■ **Task statement**
Repeat the data exactly as given below, dropping every picture.

Saved data entries:

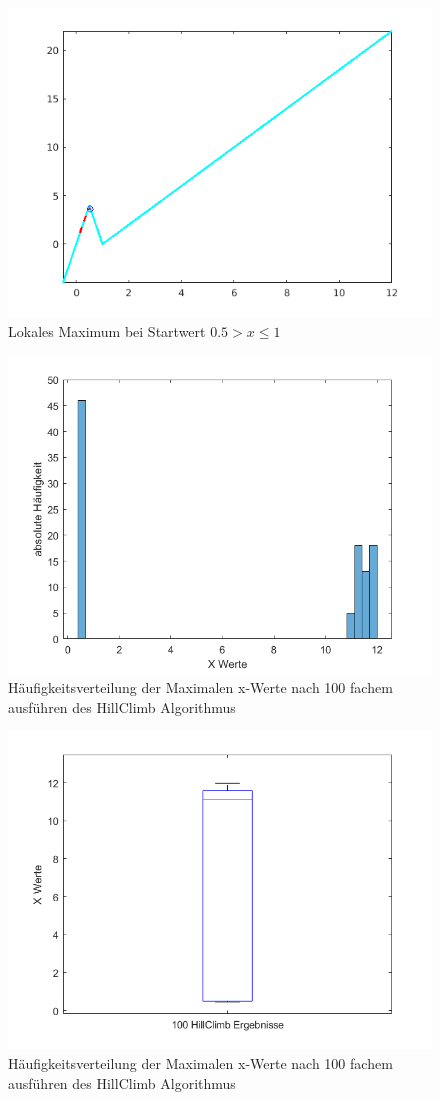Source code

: \documentclass{hbrs-ecta-report}
\begin{document}
\begin{figure}[t]
	\includegraphics[width=\linewidth]{img/plot_fit_local_max_left.png}
	\caption{Lokales Maximum bei Startwert  $0.5 > x\leq1$ }
	\label{fig:fit_local_max_left} 
\end{figure}
\begin{figure}[p]
	\includegraphics[width=\linewidth]{img/histogram_of_100_HillClimbs.png}
	\caption{Häufigkeitsverteilung der Maximalen x-Werte nach 100 fachem ausführen des HillClimb Algorithmus}
	\label{fig:histogram} 
\end{figure}
\begin{figure}[p]
	\includegraphics[width=\linewidth]{img/Boxplot_of_100HillClimbs.png}
	\caption{Häufigkeitsverteilung der Maximalen x-Werte nach 100 fachem ausführen des HillClimb Algorithmus}
	\label{fig:boxplot} 
\end{figure}
\end{document}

■ **Exercise response**
Source code

: \documentclass{hbrs-ecta-report}
\begin{document}
\begin{figure}[t]
	\includegraphics[width=\linewidth]{img/plot_fit_local_max_left.png}
	\caption{Lokales Maximum bei Startwert  $0.5 > x\leq1$ }
	\label{fig:fit_local_max_left} 
\end{figure}
\begin{figure}[p]
	\includegraphics[width=\linewidth]{img/histogram_of_100_HillClimbs.png}
	\caption{Häufigkeitsverteilung der Maximalen x-Werte nach 100 fachem ausführen des HillClimb Algorithmus}
	\label{fig:histogram} 
\end{figure}
\begin{figure}[p]
	\includegraphics[width=\linewidth]{img/Boxplot_of_100HillClimbs.png}
	\caption{Häufigkeitsverteilung der Maximalen x-Werte nach 100 fachem ausführen des HillClimb Algorithmus}
	\label{fig:boxplot} 
\end{figure}
\end{document}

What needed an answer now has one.